# TASK BRIEF
Answer with a single number, the count of lines in the material below that contain the word "Empirie".

# SUPPLIED DATA
-----
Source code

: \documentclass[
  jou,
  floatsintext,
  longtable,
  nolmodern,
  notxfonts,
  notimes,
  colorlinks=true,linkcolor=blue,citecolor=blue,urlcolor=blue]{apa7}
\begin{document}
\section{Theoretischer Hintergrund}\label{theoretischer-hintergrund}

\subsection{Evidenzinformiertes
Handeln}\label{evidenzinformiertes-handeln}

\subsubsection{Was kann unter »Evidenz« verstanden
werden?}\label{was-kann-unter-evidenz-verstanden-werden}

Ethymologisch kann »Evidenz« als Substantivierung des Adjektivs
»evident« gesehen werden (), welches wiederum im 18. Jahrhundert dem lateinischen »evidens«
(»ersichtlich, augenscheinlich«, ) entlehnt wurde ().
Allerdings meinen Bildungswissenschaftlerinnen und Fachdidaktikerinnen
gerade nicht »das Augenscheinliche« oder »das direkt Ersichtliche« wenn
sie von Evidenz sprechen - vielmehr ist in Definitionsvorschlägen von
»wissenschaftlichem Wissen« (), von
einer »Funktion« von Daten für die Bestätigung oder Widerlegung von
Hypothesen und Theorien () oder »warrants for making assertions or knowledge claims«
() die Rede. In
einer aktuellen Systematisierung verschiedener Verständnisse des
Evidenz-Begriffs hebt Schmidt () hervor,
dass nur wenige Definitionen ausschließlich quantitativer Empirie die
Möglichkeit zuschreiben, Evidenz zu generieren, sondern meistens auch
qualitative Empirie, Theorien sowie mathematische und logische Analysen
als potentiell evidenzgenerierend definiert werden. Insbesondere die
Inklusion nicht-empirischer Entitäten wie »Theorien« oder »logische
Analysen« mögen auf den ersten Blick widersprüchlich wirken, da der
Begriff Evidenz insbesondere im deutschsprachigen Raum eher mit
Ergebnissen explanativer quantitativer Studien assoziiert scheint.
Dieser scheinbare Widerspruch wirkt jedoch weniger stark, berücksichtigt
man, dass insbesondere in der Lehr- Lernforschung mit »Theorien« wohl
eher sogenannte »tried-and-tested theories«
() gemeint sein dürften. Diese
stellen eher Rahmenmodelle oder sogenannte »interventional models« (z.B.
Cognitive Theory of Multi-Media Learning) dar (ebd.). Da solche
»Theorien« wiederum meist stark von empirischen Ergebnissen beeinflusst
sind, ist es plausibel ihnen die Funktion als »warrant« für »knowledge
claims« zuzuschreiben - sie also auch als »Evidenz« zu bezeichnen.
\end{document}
-----
# EXERCISE RESULT
2